Return each line of the listing in which the word "emph" appears.

--- Data to process Enclosed Below ---

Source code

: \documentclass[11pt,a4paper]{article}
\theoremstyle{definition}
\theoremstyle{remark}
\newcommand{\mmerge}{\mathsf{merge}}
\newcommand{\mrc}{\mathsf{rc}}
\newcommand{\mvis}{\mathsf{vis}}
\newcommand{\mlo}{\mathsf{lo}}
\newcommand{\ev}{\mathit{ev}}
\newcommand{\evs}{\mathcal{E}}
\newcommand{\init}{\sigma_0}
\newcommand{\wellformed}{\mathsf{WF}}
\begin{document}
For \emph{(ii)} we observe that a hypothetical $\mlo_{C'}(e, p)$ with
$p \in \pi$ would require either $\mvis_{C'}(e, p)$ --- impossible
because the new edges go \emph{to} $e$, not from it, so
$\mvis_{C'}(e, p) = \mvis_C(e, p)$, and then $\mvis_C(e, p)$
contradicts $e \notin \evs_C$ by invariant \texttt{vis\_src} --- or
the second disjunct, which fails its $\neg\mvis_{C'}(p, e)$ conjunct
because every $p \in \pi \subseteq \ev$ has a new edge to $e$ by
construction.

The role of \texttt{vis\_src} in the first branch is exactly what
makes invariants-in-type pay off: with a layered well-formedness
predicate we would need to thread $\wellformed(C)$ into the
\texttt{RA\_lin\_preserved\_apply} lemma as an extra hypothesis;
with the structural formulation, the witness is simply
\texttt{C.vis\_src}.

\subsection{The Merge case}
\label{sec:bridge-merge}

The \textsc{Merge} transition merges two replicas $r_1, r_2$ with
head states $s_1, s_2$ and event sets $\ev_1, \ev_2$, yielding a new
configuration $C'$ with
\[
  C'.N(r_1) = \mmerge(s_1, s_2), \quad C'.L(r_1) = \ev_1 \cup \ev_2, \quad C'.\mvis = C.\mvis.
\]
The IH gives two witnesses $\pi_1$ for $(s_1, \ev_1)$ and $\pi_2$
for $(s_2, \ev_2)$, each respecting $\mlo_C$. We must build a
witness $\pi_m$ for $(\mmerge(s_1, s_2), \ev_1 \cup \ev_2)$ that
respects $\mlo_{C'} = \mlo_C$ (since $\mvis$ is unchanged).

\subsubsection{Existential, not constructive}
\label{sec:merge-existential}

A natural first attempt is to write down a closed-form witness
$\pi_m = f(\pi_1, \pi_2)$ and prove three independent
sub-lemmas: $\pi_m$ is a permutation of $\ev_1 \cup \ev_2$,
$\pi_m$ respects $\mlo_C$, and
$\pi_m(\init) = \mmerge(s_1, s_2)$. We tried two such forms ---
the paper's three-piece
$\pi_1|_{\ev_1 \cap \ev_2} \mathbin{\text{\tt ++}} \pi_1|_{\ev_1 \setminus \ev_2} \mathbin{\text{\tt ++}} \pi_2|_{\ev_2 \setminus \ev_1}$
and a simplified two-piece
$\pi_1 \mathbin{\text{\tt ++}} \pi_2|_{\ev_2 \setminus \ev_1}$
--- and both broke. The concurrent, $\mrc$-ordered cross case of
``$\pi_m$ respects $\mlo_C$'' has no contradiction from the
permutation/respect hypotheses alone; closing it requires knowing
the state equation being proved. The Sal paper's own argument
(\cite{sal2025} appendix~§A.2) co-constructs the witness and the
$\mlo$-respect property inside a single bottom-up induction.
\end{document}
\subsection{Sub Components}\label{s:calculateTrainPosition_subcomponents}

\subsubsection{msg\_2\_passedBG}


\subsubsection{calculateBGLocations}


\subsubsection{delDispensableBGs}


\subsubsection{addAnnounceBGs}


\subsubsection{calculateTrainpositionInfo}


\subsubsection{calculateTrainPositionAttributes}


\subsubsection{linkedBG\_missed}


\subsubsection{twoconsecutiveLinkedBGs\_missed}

--- End of Enclosed Data to process ---

Your response:
For \emph{(ii)} we observe that a hypothetical $\mlo_{C'}(e, p)$ with
because the new edges go \emph{to} $e$, not from it, so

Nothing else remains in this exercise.